Teaching Experiences

Teaching Experiences: Closing an Online Lecture with a Collaborative Board to Gather Important Information

Context

COVID has pushed all face-to-face courses to be delivered using remote online tools. This new online environment has multiple limitations for the instructor such as the human contact that classroom provides which facilitated the monitoring of progress and getting feedback from the students.

After a first online course that I had to transform on the fly, during the pandemic emergency last year, I was in the middle of a complex scenario where I did the best I could to adapt to this new environment. Students were very kind and open to understand that this situation was unexpected for all of us. Unfortunately, there were issues in the course, specially after trying just to transform the channel for delivering the course. The issues included the lack of participation and the reduced feedback loop from the students. This impacted my capacity to see the real progress of the students which, at the end of the semester, I see a reduction in the participation, energy, and motivation.

For a new course, I decided to refactor and perform many experiments to address the issues afore mentioned. One of such experiment was described in one of my blog post about making visible the learning progress using polls.

The Problem and the Experiment

In this new experiment, I try to address the problem about the reduction of engagement and feedback from the students during the session. In the past I used polls after the session but I discover that after many sessions the students started to avoid answering them since I did not provide much feedback about it.

So, for this new experiment, I decided to implement a practice that:

  • Make visible the feedback from the students during the session
  • Foster the participation of all students
  • Allow a response from the instructor in real time fashion
  • Empower the student to make his voice visible
  • Help me to see the value of the session for them
  • Help me to see potential knowledge areas to tailor my course
  • Facilitate the conversation for course logistics improvement

So, I decided to implement a practice at the end of the session using the Padlet tool. This tool is an online collaborative tool that enables the users to collaborate easily online by adding items (I call them cards) to a common board. This is very helpful since I wanted to use a simple tool to enable the students to work over it. The practice followed the next steps:

  1. I start the practice remembering the openness and respect rules for the exercise.
  2. I created previously to the session a padlet board following the shelf format. A shelf format has columns where the student can place card on specific columns. The columns that I pre-publish are:
    • Learn – What did you learn?
    • Discovered or got insight (Aha! moment) – What did you discovered or generated you an insight?
    • Curiosity to explore more – What are you interested to explore more?
    • Disagree – Do you disagree in something? Please share it!
    • Feedback – What feedback can you provide about the course, materials, structure, assignments, instructor for improvement?
    • Actions to implement by Gerardo and the Team (Students) – after the session – This columns is used as closure of the session representing action items to complete.
  3. At the end of the session I spent an average of 4 minutes asking the students to fill their cards over the columns.
  4. After such time, I start to navigate over the items and asking questions aiming to improve my understanding. Depending on the issue, I make visible my commitments for actions to improve the course or for some agreements in the course with them.
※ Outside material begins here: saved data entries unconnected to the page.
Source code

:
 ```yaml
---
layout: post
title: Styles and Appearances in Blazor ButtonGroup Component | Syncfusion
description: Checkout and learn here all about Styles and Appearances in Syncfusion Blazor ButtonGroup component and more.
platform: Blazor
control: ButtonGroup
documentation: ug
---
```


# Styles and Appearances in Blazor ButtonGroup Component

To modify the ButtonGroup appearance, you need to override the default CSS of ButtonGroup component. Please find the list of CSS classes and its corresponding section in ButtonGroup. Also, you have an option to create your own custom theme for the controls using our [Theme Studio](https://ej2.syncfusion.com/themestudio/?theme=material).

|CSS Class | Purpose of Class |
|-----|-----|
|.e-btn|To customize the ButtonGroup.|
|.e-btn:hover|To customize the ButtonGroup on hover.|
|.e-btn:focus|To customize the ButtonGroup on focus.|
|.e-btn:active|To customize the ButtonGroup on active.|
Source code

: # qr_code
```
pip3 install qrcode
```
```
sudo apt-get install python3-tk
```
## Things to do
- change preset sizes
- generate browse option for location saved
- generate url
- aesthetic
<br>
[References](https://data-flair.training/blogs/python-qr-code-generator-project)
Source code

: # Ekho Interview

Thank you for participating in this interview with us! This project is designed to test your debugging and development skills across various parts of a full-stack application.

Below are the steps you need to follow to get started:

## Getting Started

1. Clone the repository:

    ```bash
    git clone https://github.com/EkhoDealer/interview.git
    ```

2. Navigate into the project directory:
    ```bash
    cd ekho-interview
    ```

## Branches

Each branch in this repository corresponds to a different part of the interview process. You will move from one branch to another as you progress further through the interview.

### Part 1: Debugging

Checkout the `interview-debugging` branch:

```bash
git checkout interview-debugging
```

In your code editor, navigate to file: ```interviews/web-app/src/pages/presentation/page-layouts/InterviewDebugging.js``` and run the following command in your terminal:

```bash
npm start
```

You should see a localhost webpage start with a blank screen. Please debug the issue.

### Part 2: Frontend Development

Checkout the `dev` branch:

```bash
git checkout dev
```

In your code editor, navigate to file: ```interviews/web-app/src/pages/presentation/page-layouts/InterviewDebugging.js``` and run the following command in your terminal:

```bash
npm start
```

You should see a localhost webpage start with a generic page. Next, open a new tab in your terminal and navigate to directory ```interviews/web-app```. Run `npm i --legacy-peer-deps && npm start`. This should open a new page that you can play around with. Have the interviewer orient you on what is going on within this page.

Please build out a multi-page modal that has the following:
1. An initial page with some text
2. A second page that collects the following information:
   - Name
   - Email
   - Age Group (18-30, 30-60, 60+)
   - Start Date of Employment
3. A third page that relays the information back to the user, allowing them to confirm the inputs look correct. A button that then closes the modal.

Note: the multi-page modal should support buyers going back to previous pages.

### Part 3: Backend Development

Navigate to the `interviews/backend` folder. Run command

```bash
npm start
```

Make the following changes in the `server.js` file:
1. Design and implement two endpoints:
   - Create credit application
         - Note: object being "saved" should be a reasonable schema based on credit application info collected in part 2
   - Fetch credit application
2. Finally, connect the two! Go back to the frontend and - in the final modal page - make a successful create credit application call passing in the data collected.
The figure below shows a partial example of one padlet board for a real session. You can see how the students wrote their cards.

The Results

After many sessions I have see the benefits of this practice. The goals that I define for the experiment have been addressed so far with a good level of positive results.

  • Make visible the feedback from the students during the session – The practice is performed and completed during the session.
  • Foster the participation of all students – The number of items in the board is usually big and also the comments during the conversation.
  • Allow a response from the instructor in real time fashion – I was in some sense forced to provide an answer to items coming from the students that they consider critical or important.
  • Empower the student to make his voice visible – I perceive that students are empowered to make comments and put cards. Still is something that I need to investigate more.
  • Help me to see the value of the session for them – This was a great way to see if the goals defined to the session where achieved.
  • Help me to see potential knowledge areas to tailor my course – The curiosity to explore more columns was a great tool to help me see topics or areas that students are interested.
  • Facilitate the conversation for course logistics improvement – The conversations have modified the course based on their feedback an also addressing mutual concerns.

Every virtual session is a great learning opportunity for the instructor if there is a good system that make visible the opportunities. I have found that this practice helped me to accomplish this purpose. I have still some road to go to assess how to reduce the erosion of the power of such practice during the semester.